Walking around our park last night, a little puppy snuck up behind me and licked my leg! I was startled and watched as the puppy tore across the park with the owner, a young woman, trying to catch the pup. The puppy then raced back to where the owner’s boyfriend was and I watched the guy throw himself on the ground trying to capture the quick puppy.

I told the woman she should put her puppy on a leash and he’d be easier to catch. She was a little defensive and said that it was her boyfriend that took off the leash and she’d prefer to keep the puppy safe from running into the streets or getting away if it was up to her.

“We let our puppy run free with the leash attached, so I can stop him by stepping on the leash,” I explained. “He’s easier to catch that way.”

“Thanks, that’s a great idea,” she said with a smile.

But, then I thought, was any of that my business? What is it with the need to give unsolicited advice? Maybe I’m just a busybody and give my two cents worth where it doesn’t belong. I’ve been reading numerous articles about how everyone these days is giving unsolicited parenting advice. And most of it isn’t welcome. It’s kind of ironic considering I write weekly parenting advice articles for SwimSwam.com.

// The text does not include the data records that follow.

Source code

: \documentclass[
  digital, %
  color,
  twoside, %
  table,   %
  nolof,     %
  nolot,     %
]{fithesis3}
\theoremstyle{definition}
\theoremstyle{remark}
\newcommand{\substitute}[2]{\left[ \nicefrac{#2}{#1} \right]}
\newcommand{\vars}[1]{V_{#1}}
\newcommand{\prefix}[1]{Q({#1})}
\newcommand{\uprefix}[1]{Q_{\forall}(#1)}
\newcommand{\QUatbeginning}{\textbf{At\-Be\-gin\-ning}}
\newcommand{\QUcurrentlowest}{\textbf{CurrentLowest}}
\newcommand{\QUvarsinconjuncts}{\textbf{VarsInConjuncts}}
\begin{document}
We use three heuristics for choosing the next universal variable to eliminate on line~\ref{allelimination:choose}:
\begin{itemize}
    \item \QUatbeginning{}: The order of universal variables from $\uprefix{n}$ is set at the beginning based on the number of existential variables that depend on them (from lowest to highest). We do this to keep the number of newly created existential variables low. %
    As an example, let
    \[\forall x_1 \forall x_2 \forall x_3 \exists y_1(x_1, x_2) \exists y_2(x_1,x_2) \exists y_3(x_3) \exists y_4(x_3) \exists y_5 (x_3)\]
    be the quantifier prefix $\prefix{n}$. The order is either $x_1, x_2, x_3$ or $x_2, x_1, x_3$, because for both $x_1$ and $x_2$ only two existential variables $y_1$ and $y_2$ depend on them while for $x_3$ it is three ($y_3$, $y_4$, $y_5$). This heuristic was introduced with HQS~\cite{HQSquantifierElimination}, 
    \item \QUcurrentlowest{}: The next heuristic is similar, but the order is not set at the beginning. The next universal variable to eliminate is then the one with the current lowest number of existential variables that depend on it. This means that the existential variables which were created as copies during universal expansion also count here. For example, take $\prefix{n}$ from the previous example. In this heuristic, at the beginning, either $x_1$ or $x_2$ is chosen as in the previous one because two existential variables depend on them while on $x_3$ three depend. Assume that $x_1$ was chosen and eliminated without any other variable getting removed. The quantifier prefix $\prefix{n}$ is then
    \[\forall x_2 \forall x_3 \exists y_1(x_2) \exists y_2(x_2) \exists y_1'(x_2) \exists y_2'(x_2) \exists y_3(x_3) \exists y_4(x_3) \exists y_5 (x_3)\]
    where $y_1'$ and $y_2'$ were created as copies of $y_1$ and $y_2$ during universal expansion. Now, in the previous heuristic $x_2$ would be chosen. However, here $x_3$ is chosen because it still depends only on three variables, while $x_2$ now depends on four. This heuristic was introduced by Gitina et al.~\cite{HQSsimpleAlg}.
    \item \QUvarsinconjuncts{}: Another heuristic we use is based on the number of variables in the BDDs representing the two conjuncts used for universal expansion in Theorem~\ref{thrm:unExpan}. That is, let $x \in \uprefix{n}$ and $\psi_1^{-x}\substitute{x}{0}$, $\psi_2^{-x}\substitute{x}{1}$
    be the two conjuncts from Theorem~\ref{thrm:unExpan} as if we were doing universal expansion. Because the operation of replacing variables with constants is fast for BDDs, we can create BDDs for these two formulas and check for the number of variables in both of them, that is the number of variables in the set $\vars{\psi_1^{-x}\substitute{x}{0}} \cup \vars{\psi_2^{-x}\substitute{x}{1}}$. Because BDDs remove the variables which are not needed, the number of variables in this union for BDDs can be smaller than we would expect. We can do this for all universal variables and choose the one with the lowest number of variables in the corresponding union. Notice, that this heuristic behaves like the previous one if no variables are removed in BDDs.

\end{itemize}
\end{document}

Here’s an excerpt from an “unsolicited parenting advice” article that’s interesting:

“No, I don’t want your unsolicited parenting advice” by Carla Naumburg

“Have you tried cooking with her?”

“This is the question I usually get whenever I describe my eight-year-old daughter’s selective eating.

“For years I’ve responded to such unsolicited advice by describing all of the different tricks and tactics I’ve tried, including, yes, cooking with her. Halfway through yet another conversation last week about her food habits, I suddenly realized something.

“I was being momsplained.

“We are all now familiar with the term mansplaining, in which a man tells another person (usually a woman) how to improve a situation or solve a problem, regardless of whether he has any idea what he’s talking about, or even a decent grasp of the entire situation. Well-intentioned or not, it’s rarely helpful.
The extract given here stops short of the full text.